In den vergangenen zwölf Monaten sind die Spitzenmieten für Lagerflächen in der Größenordnung ab 5.000 Quadratmeter in allen Big 5-Regionen gestiegen. Die stärksten Zuwächse verbuchten Hamburg (um 17 Prozent auf 7,50 Euro/ Quadratmeter /Monat) und Berlin (um knapp 14 Prozent auf 6,25 Euro/ Quadratmeter /Monat). In Frankfurt stieg der Wert um 13 Prozent auf 7,00 Euro/ Quadratmeter /Monat und in Düsseldorf um acht Prozent auf 6,50 Euro/ Quadratmeter /Monat. Die höchsten Mieten werden mit 7,75 Euro/ Quadratmeter /Monat in München gezahlt, ein Plus von neun Prozent. Auch für die nächsten Monate ist mit weiter steigenden Spitzenmieten zu rechnen.

Rund 3,27 Millionen Quadratmeter wurden im ersten Halbjahr 2022 außerhalb der Big 5 Ballungsräume umgesetzt.  Der Vorjahreswert (H1 2021: 2,88 Millionen Quadratmeter) konnte so um 13 Prozent und der entsprechende fünfjährige Mittelwert um ein Drittel übertroffen werden.

Analysiert man die Umsätze nach Branchen, so zeigt sich ein ausgewogenes Bild: Unternehmen aus den Bereichen Transport, Verkehr, Lagerhaltung und Handel zeichneten je für 32 Prozent (je mehr als 1 Millionen m²) des Umsatzes verantwortlich, auf den Industriesektor entfielen weiter 29 Prozent.

Innerhalb der Branche Handel dominieren die E-Commerce Unternehmen, durch sie wurden rund 750.000 Quadratmeter umgesetzt (entspricht einem Anteil von 72 Prozent vom Umsatz durch Handel und 23 Prozent des Gesamtumsatzes außerhalb der Big 5).
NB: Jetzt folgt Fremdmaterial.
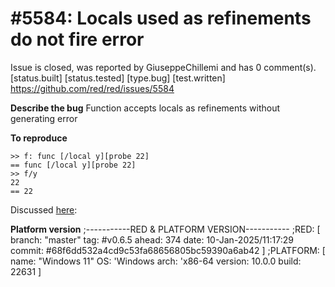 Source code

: 
#5584: Locals used as refinements do not fire error
================================================================================
Issue is closed, was reported by GiuseppeChillemi and has 0 comment(s).
[status.built] [status.tested] [type.bug] [test.written]
<https://github.com/red/red/issues/5584>

**Describe the bug**
Function accepts locals as refinements without generating error

**To reproduce**
```
>> f: func [/local y][probe 22]
== func [/local y][probe 22]
>> f/y
22
== 22
```

Discussed [here](https://matrix.to/#/!mjbZGzLqlsqlDLaQVP:gitter.im/$PcUBkjsRjCxWazAp5nWTeSZ8HoRf4H9dh8Qq7Bxpagk?via=gitter.im&via=matrix.org&via=tchncs.de): 

**Platform version**
;-----------RED & PLATFORM VERSION-----------
;RED: [ branch: "master" tag: #v0.6.5 ahead: 374 date: 10-Jan-2025/11:17:29 commit: #68f6dd532a4cd9c53fa68656805bc59390a6ab42 ]
;PLATFORM: [ name: "Windows 11" OS: 'Windows arch: 'x86-64 version: 10.0.0 build: 22631 ]



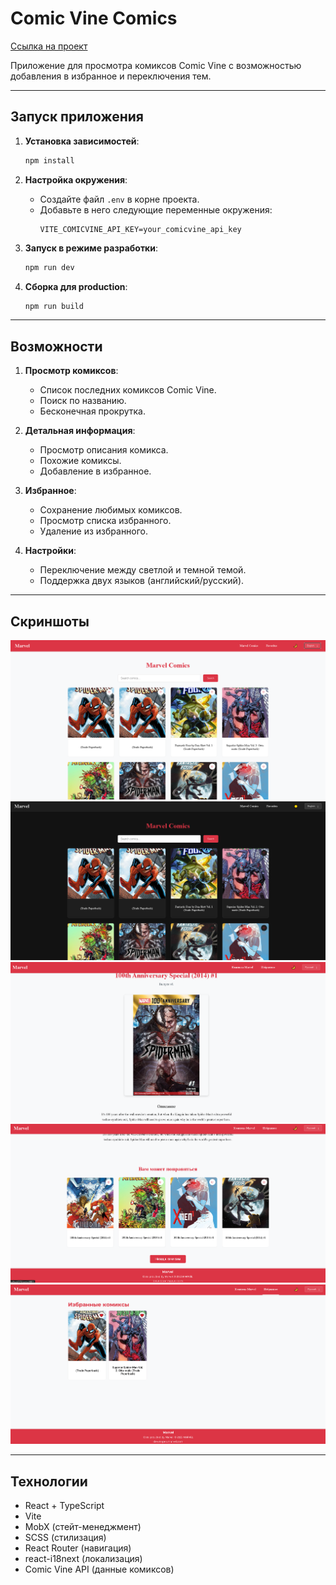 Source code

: # Comic Vine Comics

[Ссылка на проект](https://effective1.vercel.app/)

Приложение для просмотра комиксов Comic Vine с возможностью добавления в избранное и переключения тем.

---

## Запуск приложения

1. **Установка зависимостей**:
   ```bash
   npm install
   ```

2. **Настройка окружения**:
   - Создайте файл `.env` в корне проекта.
   - Добавьте в него следующие переменные окружения:
     ```env
     VITE_COMICVINE_API_KEY=your_comicvine_api_key
     ```

3. **Запуск в режиме разработки**:
   ```bash
   npm run dev
   ```

4. **Сборка для production**:
   ```bash
   npm run build
   ```

---

## Возможности

1. **Просмотр комиксов**:
   - Список последних комиксов Comic Vine.
   - Поиск по названию.
   - Бесконечная прокрутка.

2. **Детальная информация**:
   - Просмотр описания комикса.
   - Похожие комиксы.
   - Добавление в избранное.

3. **Избранное**:
   - Сохранение любимых комиксов.
   - Просмотр списка избранного.
   - Удаление из избранного.

4. **Настройки**:
   - Переключение между светлой и темной темой.
   - Поддержка двух языков (английский/русский).

---

## Скриншоты

![Светлая тема](screenshots/light-theme.png)
![Темная тема](screenshots/dark-theme.png)
![Детали комикса](screenshots/comic-details.png)
![Детали комикса 2](screenshots/comic-details2.png)
![Избранное](screenshots/favorites.png)

---

## Технологии

- React + TypeScript
- Vite
- MobX (стейт-менеджмент)
- SCSS (стилизация)
- React Router (навигация)
- react-i18next (локализация)
- Comic Vine API (данные комиксов)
Hierzu zählen auch zwei der größten Abschlüsse des ersten Halbjahres: beide durch den Onlinehändler Amazon, der in Erfurt rund 225.000 Quadratmeter für ein neues Logistikzentrum anmietete und in Kaiserslautern mit dem Bau einer rund 189.000 Quadratmeter großen Logistikimmobilie begann.

„In der aktuellen Marktphase sehen wir, dass Regionen, die lange trotz guter Verkehrsanbindung als strukturschwach galten, nun gute Karten haben, weil sie die nötige Fläche für Großprojekte zur Verfügung stellen können. Dazu zählen neben Ostdeutschland auch die ländlichen Regionen des Westens“, analysiert Schekahn.

Auch zur Jahresmitte kann das Ruhrgebiet seinen Spitzenplatz unter den Regionen außerhalb der Big 5 behaupten. Rund 374.000 Quadratmeter wurden dort umgesetzt, die beiden größten Abschlüsse wurden im zweiten Quartal in Oberhausen registriert. Der Online-Supermarkt Picnic begann mit der Errichtung eines rund 50.000 Quadratmeter großen Fulfillment-Centers und der Logistikdienstleister ITG unterzeichnete einen Vertrag über rund 50.000 Quadratmeter in einem Neubau auf dem ehemaligen ThyssenKrupp-Areal. Auf Platz zwei folgt durch den erwähnten Groß-Deal die Region Erfurt mit rund 265.000 Quadratmeter noch vor der Region Leipzig/Halle mit rund 226.000 Quadratmeter. „Dabei ist auffällig: 79 Prozent der Flächenumsätze wurden in Neubauten beziehungsweise Projektentwicklungen getätigt“, sagt Schekahn.